In recent years, we’ve seen new brands enter the market, including hair and beauty specialist, Just Essentials. Existing operators such as Rituals and Inglot are expanding their portfolios and winning their share of spend.

 
fastest growing fasciae in the Chemists, Toiletries & Health and Beauty categories in 2019

Figure 2 beautyFigure 2:  Fastest growing fasciae in Chemists, Toiletries & Health in GB over the last 12 months (Source: Local Data Company)

 

Predominantly online member-based and subscription-focused retailers, Beauty Pie and Birchbox, are creating a new type of competition. A combination of financial incentives, experimentation with different brands and products, convenient auto-refill offers, and a range of delivery solutions are attractive to consumers. The emergence of these smaller players will continue to win spend from the mainstream and transform the landscape.

 

Rise of the discounters

Downward pressure on pricing due to the rise of discount operators has placed further pressure on retailers. Many of the discounter brands have been investing in their health and beauty ranges, for example Aldi’s ongoing expansion of its Lacura private label offering.
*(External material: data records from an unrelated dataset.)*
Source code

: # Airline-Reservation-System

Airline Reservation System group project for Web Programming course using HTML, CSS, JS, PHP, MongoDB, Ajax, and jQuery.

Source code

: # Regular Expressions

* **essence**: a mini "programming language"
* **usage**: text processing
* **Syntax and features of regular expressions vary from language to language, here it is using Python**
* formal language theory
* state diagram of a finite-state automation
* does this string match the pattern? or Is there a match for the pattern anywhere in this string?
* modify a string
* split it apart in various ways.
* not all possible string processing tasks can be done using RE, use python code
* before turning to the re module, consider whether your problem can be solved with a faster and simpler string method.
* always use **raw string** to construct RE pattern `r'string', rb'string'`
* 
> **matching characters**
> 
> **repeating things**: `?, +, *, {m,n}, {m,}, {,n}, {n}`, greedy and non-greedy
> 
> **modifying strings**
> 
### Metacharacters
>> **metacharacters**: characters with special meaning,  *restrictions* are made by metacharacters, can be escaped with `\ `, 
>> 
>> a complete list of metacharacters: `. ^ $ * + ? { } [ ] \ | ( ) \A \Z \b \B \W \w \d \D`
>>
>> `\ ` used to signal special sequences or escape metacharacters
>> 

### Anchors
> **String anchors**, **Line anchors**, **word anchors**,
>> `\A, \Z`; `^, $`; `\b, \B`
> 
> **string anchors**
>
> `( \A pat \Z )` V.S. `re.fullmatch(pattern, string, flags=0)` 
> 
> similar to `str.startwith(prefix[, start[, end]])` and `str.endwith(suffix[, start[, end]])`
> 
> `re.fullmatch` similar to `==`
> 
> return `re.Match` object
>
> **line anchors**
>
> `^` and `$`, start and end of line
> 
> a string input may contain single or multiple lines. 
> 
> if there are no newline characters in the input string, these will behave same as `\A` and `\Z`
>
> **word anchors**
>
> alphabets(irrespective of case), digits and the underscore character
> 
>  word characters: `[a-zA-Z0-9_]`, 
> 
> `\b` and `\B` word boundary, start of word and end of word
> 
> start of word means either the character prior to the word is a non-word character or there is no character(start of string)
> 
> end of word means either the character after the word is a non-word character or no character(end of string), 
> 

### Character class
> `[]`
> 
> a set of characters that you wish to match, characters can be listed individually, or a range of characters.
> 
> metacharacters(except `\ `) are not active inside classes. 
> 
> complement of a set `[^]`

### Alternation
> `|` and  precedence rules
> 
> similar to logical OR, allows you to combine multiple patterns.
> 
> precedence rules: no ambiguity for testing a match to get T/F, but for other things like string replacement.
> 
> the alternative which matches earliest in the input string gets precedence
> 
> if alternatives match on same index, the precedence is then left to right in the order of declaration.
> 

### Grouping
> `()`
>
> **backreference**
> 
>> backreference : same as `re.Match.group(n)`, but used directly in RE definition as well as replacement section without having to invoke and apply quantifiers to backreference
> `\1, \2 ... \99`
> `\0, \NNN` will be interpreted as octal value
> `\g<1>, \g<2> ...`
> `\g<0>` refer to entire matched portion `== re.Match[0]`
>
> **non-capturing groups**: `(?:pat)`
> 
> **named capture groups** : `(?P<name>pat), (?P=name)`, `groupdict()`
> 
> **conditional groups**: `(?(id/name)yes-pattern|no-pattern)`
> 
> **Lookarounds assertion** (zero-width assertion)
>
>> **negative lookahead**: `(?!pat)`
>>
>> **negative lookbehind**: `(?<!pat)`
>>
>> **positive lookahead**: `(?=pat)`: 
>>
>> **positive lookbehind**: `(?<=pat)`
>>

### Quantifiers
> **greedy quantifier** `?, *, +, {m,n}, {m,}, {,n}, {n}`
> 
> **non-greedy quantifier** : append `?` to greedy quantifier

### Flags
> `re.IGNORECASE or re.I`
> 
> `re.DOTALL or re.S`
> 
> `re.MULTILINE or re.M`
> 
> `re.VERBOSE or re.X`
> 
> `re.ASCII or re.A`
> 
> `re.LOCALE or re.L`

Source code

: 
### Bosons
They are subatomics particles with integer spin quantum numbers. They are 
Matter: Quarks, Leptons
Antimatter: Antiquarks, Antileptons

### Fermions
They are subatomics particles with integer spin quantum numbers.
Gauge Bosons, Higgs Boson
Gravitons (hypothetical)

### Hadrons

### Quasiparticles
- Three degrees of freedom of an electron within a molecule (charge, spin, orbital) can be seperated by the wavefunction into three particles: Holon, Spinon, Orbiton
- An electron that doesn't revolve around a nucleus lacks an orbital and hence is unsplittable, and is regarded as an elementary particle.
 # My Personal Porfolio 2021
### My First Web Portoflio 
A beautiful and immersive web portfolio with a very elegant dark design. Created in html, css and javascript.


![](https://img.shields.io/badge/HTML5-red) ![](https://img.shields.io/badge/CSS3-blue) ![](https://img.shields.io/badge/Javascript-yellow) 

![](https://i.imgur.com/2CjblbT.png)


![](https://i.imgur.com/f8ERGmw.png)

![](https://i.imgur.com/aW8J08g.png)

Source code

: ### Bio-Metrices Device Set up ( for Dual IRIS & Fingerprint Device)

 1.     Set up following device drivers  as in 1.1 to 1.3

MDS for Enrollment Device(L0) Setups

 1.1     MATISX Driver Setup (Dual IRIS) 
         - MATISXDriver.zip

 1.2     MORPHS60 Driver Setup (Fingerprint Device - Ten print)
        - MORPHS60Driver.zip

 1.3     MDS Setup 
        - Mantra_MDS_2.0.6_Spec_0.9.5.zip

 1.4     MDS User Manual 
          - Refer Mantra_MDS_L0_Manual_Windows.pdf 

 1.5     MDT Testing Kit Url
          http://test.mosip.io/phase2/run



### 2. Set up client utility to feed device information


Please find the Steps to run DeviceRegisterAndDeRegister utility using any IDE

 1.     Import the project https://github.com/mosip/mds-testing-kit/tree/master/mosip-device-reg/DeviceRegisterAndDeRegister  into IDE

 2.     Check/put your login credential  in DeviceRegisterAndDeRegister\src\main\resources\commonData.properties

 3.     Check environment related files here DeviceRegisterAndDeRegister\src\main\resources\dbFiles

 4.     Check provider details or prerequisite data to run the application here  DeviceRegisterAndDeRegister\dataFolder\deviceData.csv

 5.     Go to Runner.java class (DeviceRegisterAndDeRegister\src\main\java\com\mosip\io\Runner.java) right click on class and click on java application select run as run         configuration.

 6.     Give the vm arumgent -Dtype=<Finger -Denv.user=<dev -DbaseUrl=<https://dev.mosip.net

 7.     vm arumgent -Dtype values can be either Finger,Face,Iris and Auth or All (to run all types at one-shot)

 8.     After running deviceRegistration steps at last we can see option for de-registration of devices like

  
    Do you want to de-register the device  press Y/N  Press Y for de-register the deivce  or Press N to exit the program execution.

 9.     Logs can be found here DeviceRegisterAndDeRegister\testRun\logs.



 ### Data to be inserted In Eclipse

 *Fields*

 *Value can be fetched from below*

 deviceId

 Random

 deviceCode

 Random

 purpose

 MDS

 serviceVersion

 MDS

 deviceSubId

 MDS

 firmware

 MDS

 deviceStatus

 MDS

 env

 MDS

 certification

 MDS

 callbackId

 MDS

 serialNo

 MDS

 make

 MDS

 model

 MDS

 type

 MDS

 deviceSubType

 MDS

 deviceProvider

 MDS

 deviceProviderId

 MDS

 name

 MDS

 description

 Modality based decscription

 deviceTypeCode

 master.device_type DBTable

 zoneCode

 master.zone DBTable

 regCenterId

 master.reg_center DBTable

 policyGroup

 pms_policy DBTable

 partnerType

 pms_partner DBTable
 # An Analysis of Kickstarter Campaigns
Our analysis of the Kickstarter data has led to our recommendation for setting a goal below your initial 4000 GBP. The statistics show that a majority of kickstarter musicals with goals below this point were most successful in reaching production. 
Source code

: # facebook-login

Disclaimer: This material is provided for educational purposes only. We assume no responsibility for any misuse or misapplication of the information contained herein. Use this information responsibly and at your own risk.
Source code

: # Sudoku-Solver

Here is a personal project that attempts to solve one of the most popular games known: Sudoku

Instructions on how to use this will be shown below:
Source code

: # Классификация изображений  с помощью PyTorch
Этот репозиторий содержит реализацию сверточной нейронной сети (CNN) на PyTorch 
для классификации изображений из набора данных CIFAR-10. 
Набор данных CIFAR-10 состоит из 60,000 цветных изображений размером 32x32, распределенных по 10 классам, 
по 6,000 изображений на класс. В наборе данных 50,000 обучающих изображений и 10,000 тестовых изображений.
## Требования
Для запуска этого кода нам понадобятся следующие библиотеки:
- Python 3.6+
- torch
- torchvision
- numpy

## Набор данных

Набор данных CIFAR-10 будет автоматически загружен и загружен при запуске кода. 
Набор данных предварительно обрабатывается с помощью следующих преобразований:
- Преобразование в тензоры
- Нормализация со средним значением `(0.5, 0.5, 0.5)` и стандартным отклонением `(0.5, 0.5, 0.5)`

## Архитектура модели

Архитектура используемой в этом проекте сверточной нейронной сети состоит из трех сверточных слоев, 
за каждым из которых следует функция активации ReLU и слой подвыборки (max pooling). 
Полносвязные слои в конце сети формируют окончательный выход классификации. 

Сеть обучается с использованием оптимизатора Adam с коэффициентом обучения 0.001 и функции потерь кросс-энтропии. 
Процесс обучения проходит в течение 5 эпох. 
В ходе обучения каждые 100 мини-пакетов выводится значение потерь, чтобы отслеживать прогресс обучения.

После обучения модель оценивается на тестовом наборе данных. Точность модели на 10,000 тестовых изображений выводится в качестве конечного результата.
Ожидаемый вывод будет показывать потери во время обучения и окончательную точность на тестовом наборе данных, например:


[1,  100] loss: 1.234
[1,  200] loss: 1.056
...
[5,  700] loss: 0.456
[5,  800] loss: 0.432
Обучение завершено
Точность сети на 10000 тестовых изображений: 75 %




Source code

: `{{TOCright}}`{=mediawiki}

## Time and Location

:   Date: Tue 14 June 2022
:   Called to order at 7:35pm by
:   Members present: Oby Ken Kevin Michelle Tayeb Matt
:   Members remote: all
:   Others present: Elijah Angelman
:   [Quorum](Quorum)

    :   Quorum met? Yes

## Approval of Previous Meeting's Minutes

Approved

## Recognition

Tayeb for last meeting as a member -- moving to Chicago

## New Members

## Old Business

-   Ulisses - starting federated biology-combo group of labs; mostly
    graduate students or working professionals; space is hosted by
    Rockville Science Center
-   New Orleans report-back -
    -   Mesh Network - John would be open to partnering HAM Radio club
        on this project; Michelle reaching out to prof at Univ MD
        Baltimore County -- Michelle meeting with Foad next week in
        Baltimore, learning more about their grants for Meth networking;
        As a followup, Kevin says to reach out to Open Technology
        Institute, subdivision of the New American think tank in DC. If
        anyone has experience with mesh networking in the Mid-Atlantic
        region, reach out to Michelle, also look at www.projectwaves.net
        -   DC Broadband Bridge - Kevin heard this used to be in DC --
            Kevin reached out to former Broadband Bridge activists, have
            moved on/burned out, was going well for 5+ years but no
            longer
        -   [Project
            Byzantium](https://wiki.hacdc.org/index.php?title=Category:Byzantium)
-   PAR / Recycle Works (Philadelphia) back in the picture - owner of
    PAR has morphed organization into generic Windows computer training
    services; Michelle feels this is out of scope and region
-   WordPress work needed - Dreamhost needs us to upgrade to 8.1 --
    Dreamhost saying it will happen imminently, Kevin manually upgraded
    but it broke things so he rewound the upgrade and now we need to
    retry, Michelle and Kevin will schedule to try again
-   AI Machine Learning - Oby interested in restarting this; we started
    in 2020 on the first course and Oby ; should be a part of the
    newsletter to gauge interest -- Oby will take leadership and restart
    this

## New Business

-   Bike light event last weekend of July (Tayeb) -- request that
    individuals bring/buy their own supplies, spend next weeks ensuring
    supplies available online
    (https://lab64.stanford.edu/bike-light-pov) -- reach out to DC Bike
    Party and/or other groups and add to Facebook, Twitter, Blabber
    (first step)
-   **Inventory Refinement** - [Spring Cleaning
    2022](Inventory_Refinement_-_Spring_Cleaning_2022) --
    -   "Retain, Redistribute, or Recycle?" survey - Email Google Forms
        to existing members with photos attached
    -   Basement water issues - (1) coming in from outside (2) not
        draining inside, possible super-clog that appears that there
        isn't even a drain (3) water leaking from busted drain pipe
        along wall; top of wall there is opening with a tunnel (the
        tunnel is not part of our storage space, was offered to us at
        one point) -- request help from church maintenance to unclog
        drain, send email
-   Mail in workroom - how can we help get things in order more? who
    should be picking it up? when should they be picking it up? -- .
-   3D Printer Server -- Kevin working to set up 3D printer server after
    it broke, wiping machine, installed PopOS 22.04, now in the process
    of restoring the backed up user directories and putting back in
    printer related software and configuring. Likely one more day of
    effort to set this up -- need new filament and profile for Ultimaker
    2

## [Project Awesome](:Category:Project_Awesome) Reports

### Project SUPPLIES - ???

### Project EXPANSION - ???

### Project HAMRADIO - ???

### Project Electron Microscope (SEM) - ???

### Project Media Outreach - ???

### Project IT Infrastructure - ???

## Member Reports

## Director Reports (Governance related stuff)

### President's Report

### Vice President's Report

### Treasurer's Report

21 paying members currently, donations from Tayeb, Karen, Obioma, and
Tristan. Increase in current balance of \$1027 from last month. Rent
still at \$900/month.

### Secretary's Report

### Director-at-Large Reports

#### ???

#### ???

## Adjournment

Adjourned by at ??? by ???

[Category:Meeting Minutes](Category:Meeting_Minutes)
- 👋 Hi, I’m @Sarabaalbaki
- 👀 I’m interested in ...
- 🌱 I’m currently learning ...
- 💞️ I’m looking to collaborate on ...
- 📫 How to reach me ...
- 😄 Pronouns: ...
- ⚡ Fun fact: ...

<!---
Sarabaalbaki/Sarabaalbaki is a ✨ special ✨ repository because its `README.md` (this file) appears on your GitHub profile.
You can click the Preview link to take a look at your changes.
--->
The discount channel lends itself well to beauty, where a low price point caters for consumer demands around range experimentation, as well as providing an ideal solution for the younger shopper.

Changes to estate size for discounters, 2016 - 2019

Figure 3 beautyFigure 3: Growth of the discounters in GB (2016 – 2019)

 

Figure 3 shows the rising presence of discount retail in Great Britain, with Poundland being the only operator to rationalise its physical estate.

 

Boots case study: estate optimisation

Following a period of challenging results, Boots has accelerated plans to optimise its estate to relieve pressures derived from a weakened operating profit. The Walgreens-owned retailer experienced a -2.1% decline in sales for Q4 2019, compared with 2018.

Boots announced plans for 200 pharmacy closures over the 18 months to August 2020. Standalone chemist formats will close, with plans to bring these services into new and existing stores to boost profitability. The move forms part of its Cost Transformation Programme, which aims to obtain savings of $1.8bn by 2022 within the wider Walgreens Boots Alliance business.

Openings and closures numbers of Boots brands in 2019

Figure 4-2Figure 4: Boots store estate change by fascia in GB in 2019 (Source: Local Data Company)

 

Figure 4 demonstrates the headway Boots has made with Pharmacy closures in 2019. As well as optimising its estate, Boots’ Transformation Programme is designed to future-proof its proposition. Modernised fulfilment options such as pick-up lockers for prescriptions and a digitalised Advantage Card system will create a more seamless and convenient service. Boots beauty shoppers have also benefited from an array of niche, innovative brands including OLE HENRIKSEN and Josh Wood Colour, as well as an improved beauty experience in a selection of its stores, including the new Covent Garden flagship store where you can now pick up an Ann Summers sex toy alongside Boots' more traditional product ranges.

 

What next?

Looking ahead, existing pressures such as the entry and expansion of smaller, agile and innovative operators combined with the rise of the discounters will continue to weigh down mainstream operators. This will result in further pressure on price and promotional activity, as well as creating points of differentiation in order to secure spend.

Boots may focus on its growing online platform, with opportunities around improving fulfilment options to create a frictionless shopping experience. Since Boots will inevitably continue to leave sites vacant, it will be interesting to see who occupies them.